Buscou-se neste texto apresentar os conceitos e a relação entre o terceiro setor e a gestão pública. Somados a experiência de visitar uma entidade privada sem fins lucrativos, foi possível constatar a presença dos conceitos teóricos na realidade dessa instituição. Portanto, não se discute mais a existência ou não do terceiro setor, tampouco se questiona sua imprescindível colaboração. Ele existe e as pesquisas trazem informações sobre suas atividades, seu tamanho e suas áreas de atuação. As entidades privadas sem fins lucrativos atingiram expressivo número de 290 mil em 2010. São profundamente marcadas pela natureza privada, organização, autogerenciável, não distribuem lucro e contam com trabalho voluntariado. Elas participam na gestão pública, pois ocupam espaço ou colaboram com a administração pública por intermédio de serviços de assistência social, educação, saúde entre outros. Em contrapartida, firmam parcerias mediante convênio ou outros instrumentos, além de receberem doações das mais diversas fontes.

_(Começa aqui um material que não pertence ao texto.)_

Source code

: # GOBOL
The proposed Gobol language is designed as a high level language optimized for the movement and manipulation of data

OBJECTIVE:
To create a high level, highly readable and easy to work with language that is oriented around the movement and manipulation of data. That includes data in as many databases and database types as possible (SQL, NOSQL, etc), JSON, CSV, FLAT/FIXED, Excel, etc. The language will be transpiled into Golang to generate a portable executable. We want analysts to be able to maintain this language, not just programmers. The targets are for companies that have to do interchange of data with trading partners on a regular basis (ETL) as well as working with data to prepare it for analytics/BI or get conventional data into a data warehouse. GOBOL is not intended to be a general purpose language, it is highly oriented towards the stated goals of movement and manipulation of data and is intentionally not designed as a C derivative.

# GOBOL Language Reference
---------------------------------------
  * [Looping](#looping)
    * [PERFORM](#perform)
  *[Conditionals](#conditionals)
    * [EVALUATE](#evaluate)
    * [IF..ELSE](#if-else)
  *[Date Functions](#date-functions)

Na verdade, a gestão pública enfrenta cada vez mais problemas complexos e multifacetados, os quais não serão resolvidos apenas com a atuação estatal. Eles exigem múltiplas competências e habilidades. A administração pública solitária não consegue atender as demandas de forma satisfatória. Os desafios terão de ser enfrentados conjuntamente. Governo, não importa a esfera, empresas e sociedade civil, ou seja, primeiro, segundo e terceiro setores juntos. Assim, o desafio implica em participação, articulação e gestão compartilhada de diferentes grupos estratégicos.

Nota-se que não existe ainda o instrumento jurídico adequado para isso, muito menos a denominação mais acertada. Falconer chamou de “gestão de relacionamentos colaborativos complexos”. Já Matias-Pereira de “Parcerias estratégicas flexíveis”. Realmente, a nomenclatura não importa, mas o fato de descobrirmos que o trabalho em conjunto, a troca de experiências, a cooperação, a soma de esforços e competências nos levam a atingir objetivos maiores do que cada ente isolado pudesse sequer imaginar, isso é o que deve ser ressaltado. Assim, não se trata apenas de aporte de recursos financeiros, mas de buscar a solução para problemas, como por exemplo: melhoraria do serviço público de educação, saúde e muitos outros, ou seja, a formulação de políticas públicas transversais e marcadas pela participação ativa de todos.  Talvez seja o grande desafio da gestão pública, da empresa, do terceiro setor e da sociedade.